I have Heinie Straight 8's so wouldn't want to paint over the tritium


----------



## Steve M1911A1 (Feb 6, 2008)

bornandraisedlv said:


> Thanks for the info Steve. I think I will give that method a go. My goal was to have just a thin line in the middle of my sight that stops in just the right spot so that I can use it to align with the bottom portion of the notch on my rear sight that would align the top of front and rear sights perfectly. If that makes any sense. Rather than just painting the entire sight...


The best that you might do is to mask the area with blue tape, very well rubbed-on, and use an X-Acto #11 blade to cut out the middle of the masking tape, exactly where you want the line to be.
But I bet that the paint or nail polish will leak under the edges of the tape, and spoil the job. (Nail polish will be less likely to leak: It's thicker.)



bornandraisedlv said:


> ...I have Heinie Straight 8's so wouldn't want to paint over the tritium


Why not? :mrgreen:


----------



## Spike12 (Dec 10, 2008)

Model paint and nail polish paint is great to experiment with but its not very durable, as in not at all. 

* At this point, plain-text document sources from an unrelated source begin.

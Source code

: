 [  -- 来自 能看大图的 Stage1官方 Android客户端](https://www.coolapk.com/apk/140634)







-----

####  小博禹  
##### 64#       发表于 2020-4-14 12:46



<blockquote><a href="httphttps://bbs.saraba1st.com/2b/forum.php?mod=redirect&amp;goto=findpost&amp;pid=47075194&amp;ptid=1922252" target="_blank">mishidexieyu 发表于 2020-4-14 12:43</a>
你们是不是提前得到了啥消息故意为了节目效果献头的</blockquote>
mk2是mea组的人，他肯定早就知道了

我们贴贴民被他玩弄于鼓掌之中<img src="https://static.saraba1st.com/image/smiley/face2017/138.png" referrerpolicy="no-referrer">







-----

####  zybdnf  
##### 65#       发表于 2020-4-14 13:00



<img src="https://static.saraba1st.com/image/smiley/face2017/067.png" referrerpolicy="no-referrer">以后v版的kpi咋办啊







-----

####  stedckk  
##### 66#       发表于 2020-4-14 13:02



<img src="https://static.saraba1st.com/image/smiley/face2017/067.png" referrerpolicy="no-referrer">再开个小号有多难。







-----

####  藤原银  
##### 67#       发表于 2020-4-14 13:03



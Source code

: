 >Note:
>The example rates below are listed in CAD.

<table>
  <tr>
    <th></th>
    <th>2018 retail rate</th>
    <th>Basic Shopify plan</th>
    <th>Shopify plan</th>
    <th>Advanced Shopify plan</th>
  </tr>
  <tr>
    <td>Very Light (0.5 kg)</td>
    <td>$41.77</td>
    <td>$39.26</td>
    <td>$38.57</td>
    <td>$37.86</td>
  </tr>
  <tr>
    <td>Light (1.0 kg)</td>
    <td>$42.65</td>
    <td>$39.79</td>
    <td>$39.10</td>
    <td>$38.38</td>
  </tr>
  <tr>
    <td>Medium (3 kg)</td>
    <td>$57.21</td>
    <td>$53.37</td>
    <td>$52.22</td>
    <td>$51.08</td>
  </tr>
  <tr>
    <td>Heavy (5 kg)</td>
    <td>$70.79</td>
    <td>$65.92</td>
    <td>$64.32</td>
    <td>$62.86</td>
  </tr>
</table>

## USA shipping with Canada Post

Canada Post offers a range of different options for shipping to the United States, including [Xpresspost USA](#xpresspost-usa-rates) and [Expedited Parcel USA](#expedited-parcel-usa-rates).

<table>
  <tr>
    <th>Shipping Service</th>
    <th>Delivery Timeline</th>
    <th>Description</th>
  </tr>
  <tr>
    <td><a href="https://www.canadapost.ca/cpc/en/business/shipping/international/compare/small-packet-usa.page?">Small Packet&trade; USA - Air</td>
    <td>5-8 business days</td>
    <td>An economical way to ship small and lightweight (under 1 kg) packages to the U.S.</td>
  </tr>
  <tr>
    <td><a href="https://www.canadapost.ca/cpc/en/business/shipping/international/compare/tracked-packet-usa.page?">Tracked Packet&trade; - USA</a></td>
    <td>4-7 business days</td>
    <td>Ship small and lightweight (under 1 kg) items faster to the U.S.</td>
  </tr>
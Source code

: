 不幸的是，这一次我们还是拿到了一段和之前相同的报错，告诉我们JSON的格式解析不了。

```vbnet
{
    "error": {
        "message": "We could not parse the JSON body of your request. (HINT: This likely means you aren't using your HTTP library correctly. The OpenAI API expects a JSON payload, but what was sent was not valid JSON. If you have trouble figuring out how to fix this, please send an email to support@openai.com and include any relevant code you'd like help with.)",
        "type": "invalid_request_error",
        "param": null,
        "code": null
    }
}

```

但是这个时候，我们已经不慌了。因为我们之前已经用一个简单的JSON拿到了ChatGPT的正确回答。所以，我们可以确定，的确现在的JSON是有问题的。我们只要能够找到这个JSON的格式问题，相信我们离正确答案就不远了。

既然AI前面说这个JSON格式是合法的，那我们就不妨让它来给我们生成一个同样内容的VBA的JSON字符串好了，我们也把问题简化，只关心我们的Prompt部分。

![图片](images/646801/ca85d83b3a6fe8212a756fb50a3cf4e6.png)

There is dedicated 'site paint' once you decide on which color you want and get the application figured out. You can get it at Brownell's and probably Midway. I'd Google it first "site paint".


----------



## Cait43 (Apr 4, 2013)

Glow-On Super Phosphorescent
Purchase - Glow-On


----------



## bornandraisedlv (Jun 22, 2015)

Spike12 said:


> Model paint and nail polish paint is great to experiment with but its not very durable, as in not at all.
> 
> There is dedicated 'site paint' once you decide on which color you want and get the application figured out. You can get it at Brownell's and probably Midway. I'd Google it first "site paint".


http://brightsights.com/coatings.php

?


----------